Today, lenders need to document everything about your home loan, including where your cash came from. So if you have your money stashed away under your mattress rather than in a Charles Schwab account, you might find it hard to get a loan. Sure, you might get the approval based on your credit, income, and debt ratio, but when it comes to sourcing the funds that will be used for the down payment, there is nothing to provide the lender with, which makes him suspicious and causes him to decline your loan. With stated asset loans, you do not have to disclose where your assets come from or how long they have been there, which opens up more doors for loan programs for you.
Higher Interest Rates
Of course, because this loan program is riskier than other loan programs where everything is verified, you will pay higher interest rates as a result. If you are not able to get your money into a bank at least 60 days before you apply for a loan, however, it could be your only choice. Some people just don’t trust banks, while others keep their money under their mattress because they want to and don’t mind paying the higher price for the loan. As long as there is nothing illegal suspected about the money you are bringing to the table, stated asset loans could be a good option for you.
Get your Affairs in Order
If you do need to state your assets rather than verify them, you will need other compensating factors to make up for the risk you are providing the lender. Typically, anyone with a credit score lower than 700 will not be considered for this program, but every lender is different, so it pays to shop around if you do have lower credit scores. In addition, lenders need to be able to document your income in order to ensure that you can afford the loan. Most lenders will not allow stated income and stated asset; instead they allow for one or the other. If your money is in your mattress, yet you have W-2s and paystubs that can verify your income, you should go for the stated asset loans and let the lender verify your income. If you have a high debt ratio, it might be worth eliminating some of your debt before you apply so that you can ensure a low debt ratio, aka a compensating factor for the loan.
More Lenders are Offering Them
Don’t get discouraged if one lender turns you down for a stated asset loan – there are many other lenders out there that offer the program. Your parameters might meet the needs of one such program, but you won’t know unless you shop around. It is best to stick with the smaller lenders that you know keep the loans they fund on their books as these loans which do not meet the Qualified Mortgage guidelines are not able to be sold on the secondary market. This means that you have to find a lender that has room in their portfolio for a stated asset loan as most lenders will only take a certain amount of them at one time.

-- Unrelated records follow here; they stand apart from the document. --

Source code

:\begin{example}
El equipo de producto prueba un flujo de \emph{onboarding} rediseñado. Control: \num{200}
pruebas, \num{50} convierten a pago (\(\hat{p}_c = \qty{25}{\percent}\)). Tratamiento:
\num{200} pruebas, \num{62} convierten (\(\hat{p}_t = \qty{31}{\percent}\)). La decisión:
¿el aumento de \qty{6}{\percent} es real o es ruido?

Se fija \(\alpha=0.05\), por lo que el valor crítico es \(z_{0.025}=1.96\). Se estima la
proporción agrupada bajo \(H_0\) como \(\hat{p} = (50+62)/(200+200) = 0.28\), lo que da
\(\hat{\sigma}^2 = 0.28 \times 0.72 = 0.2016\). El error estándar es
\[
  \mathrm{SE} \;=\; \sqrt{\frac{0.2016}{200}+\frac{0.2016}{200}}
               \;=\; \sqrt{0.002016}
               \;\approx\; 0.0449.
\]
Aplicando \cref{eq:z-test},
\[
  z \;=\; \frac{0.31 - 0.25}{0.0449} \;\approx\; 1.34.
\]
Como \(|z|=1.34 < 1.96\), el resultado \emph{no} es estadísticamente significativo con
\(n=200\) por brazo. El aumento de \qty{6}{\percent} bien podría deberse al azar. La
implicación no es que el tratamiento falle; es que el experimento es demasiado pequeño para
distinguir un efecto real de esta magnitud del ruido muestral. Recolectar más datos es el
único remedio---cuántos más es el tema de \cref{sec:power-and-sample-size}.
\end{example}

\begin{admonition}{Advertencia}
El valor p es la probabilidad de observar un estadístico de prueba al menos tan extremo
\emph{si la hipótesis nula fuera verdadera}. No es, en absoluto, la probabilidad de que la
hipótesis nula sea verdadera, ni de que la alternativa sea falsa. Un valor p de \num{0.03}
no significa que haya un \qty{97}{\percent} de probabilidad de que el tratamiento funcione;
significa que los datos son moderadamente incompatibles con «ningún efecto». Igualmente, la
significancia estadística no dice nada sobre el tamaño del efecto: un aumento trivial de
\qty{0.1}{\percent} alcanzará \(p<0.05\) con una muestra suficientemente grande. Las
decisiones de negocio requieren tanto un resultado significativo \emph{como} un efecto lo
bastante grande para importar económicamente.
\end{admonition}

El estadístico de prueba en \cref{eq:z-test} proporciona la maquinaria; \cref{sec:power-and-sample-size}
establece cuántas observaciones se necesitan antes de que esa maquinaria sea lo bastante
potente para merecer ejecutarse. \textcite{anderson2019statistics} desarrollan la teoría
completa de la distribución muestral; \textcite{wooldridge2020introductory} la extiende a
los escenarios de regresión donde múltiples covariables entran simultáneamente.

If you have a reason to keep your money in a mattress, then you will have to shop for these stated asset lenders. Take the time to make sure everything else is in order before you apply, though. This includes having at least two years’ worth of income in the same industry; a good credit score; and a clear housing history. The lender needs to see that you are a very low risk aside from the fact that you cannot verify your assets. As long as your job is legitimate and the assets you state are within the realm of what you could make at your current position, you should be able to find a program that gives you the opportunity to avoid verifying the source of your assets.